Lange Zeit taten sich die Deutschen schwer mit den Erinnerungen an das gescheiterte Hitler-Attentat vom 20. Juli 1944 und seine Folgen. Peter Yorck Graf von Wartenberg, einer der Widerstandskämpfer, drückte es vor seiner Hinrichtung durch die Nazis im August 1944 in seinem Abschiedsbrief so aus: "Vielleicht kommt doch einmal die Zeit, wo man eine andere Würdigung für unsere Haltung findet, wo man nicht als Lump, sondern als Mahnender und Patriot gesehen wird."

Um Anerkennung wird lange gerungen

Claus Graf Schenk von Stauffenberg mit seinen Kindern Berthold, Franz-Ludwig und Haimeran (Foto: dpa)
Die Kinder von Stauffenberg wurden nach dem Attentat in Kinderheime gestecktBild: AP

Diese Anerkennung mussten sich die Verschwörer um Oberst Claus Graf Schenk von Stauffenberg und ihre Angehörigen aber auch in der noch jungen Bundesrepublik erst mühsam erstreiten.
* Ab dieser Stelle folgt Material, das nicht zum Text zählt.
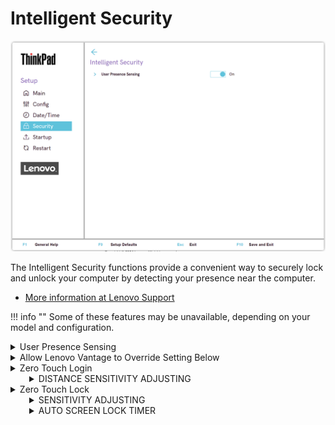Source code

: # Intelligent Security #

![](./img/tp_intelligentsecurity.png)

The Intelligent Security functions provide a convenient way to securely lock and unlock your computer by detecting your presence near the computer.

- [More information at Lenovo Support](https://support.lenovo.com/solutions/ht511536-smart-features)

!!! info ""
    Some of these features may be unavailable, depending on your model and configuration.

<details><summary>User Presence Sensing</summary>

Whether to enable functions that rely on using the IR camera to recognize the user's presence and if the user is looking at the screen.

!!! info ""
    Before using this feature, ensure you create your Face ID with the IR camera.

- [More information at Lenovo Support](https://support.lenovo.com/uu/en/solutions/ht511536-smart-features)

Options:

1. **On** - Default.
2. Off

| WMI Setting name | Values | Locked by SVP | AMD/Intel |
|:---|:---|:---|:---|
| UserPresenceSensing | Disable, Enable | Yes | Intel |


</details>

<details><summary>Allow Lenovo Vantage to Override Setting Below</summary>

Whether to allow Windows® service to prioritize the settings of Lenovo Vantage, if Lenovo Vantage is installed.

- [More information at Lenovo Support](https://support.lenovo.com/us/en/solutions/ht505081-lenovo-vantage-using-your-pc-just-got-easier)
- [More information at Lenovo.com](https://www.lenovo.com/us/en/software/vantage)

Options:

1. **On** - Default.
2. Off

!!! info ""
    System will enforce BIOS settings if set to `Off`.

| WMI Setting name | Values | Locked by SVP | AMD/Intel |
|:---|:---|:---|:---|
| ZeroTouchAllowOverride | Disable, Enable | Yes | Intel |


</details>

<details><summary>Zero Touch Login</summary>

Whether to unlock or wake up the computer automatically when you are in front of it or approaching it.

Options:

1. **On** - Default.
2. Off.

| WMI Setting name | Values | Locked by SVP | AMD/Intel |
|:---|:---|:---|:---|
| ZeroTouchLogin | Disable, Enable | Yes | Intel |


</details>

<div style='margin-left:30px'>
<details><summary>DISTANCE SENSITIVITY ADJUSTING</summary>

!!! info ""
    Depends on Windows® Hello. To use it, turn on face recognition in Windows® settings.

- [More information at Microsoft.com](https://www.support.microsoft.com/en-us/windows/learn-about-windows-hello-and-set-it-up-dae28983-8242-bb2a-d3d1-87c9d265a5f0)

Options:

1. Near
1. **Middle** - Default.
1. Far

| WMI Setting name | Values | Locked by SVP | AMD/Intel |
|:---|:---|:---|:---|
| ZeroTouchLoginDistanceAdjusting | Near, Middle, Far | Yes | Intel |


</details>
</div>
<details><summary>Zero Touch Lock</summary>

Whether to dim the display and lock the computer when user presence is not detected.

!!! info ""
    Can reduce the chances of unauthorized access to the computer if you leave the computer unattended and unlocked.

Options:

1. **On** - Default.
2. Off.

| WMI Setting name | Values | Locked by SVP | AMD/Intel |
|:---|:---|:---|:---|
| ZeroTouchLock | Disable, Enable | Yes | Intel |


</details>
<div style='margin-left:30px'>
<details><summary>SENSITIVITY ADJUSTING</summary>

!!! info ""
    Accuracy varies by body size, posture, and frequency of movement.

Options:

1. Near
1. **Middle** - Default.
1. Far

| WMI Setting name | Values | Locked by SVP | AMD/Intel |
|:---|:---|:---|:---|
| ZeroTouchLockDistanceAdjusting | Near, Middle, Far | Yes | Intel |


</details>

<details><summary>AUTO SCREEN LOCK TIMER</summary>

!!! info ""
    Uses sensors and camera to detect your presence. However, it does NOT collect any personal data.

Options:

1. **Fast** - Default.
1. Medium
1. Slow

| WMI Setting name | Values | Locked by SVP | AMD/Intel |
|:---|:---|:---|:---|
| ZeroTouchLockTimer | Fast, Medium, Slow | Yes | Intel |


</details>
</div>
Denn zunächst machten andere von sich reden: Ex-Major Otto Ernst Remer etwa, unter dessen Kommando 1944 das Berliner Wachbataillon militärisch gegen die Widerstandkämpfer um Stauffenberg vorgegangen war.

Remer, der nach dem Krieg Mitbegründer der später verbotenen Sozialistischen Reichspartei (SRP) war, bezeichnete die Offiziere des 20. Juli als "Landesverräter". Dafür wurde Remer 1952 zwar zu einer dreimonatigen Gefängnisstrafe verurteilt, der konnte er aber durch Flucht ins Ausland entgehen. Remer hatte ausgesprochen, was viele damals wohl dachten.

Zwiespältige Erinnerung

Drei Bundeswehrsoldaten vor der Erinnerungstafel im Berliner Bendlerblock, mit der die Widerstandskämpfer des 20. Juli 1944 geehrt werden (Foto: dapd/AP)
Eine Erinnerungstafel im Berliner Bendlerblock ehrt die Widerstandskämpfer des 20. Juli 1944Bild: AP

In der jungen Bundeswehr, in der noch zahlreiche ehemalige Wehrmachtsoffiziere ihren Dienst taten, vermied man zunächst jede Erinnerung an den Widerstand der Offiziere um Stauffenberg. Stattdessen versuchte man, sich an soldatischen Traditionen der Reichswehr und der Wehrmacht zu orientieren, die für positiv erachtet wurden. Dahinter stand auch das Eigeninteresse der ehemaligen Offiziere, am Mythos einer "sauberen Wehrmacht" zu arbeiten.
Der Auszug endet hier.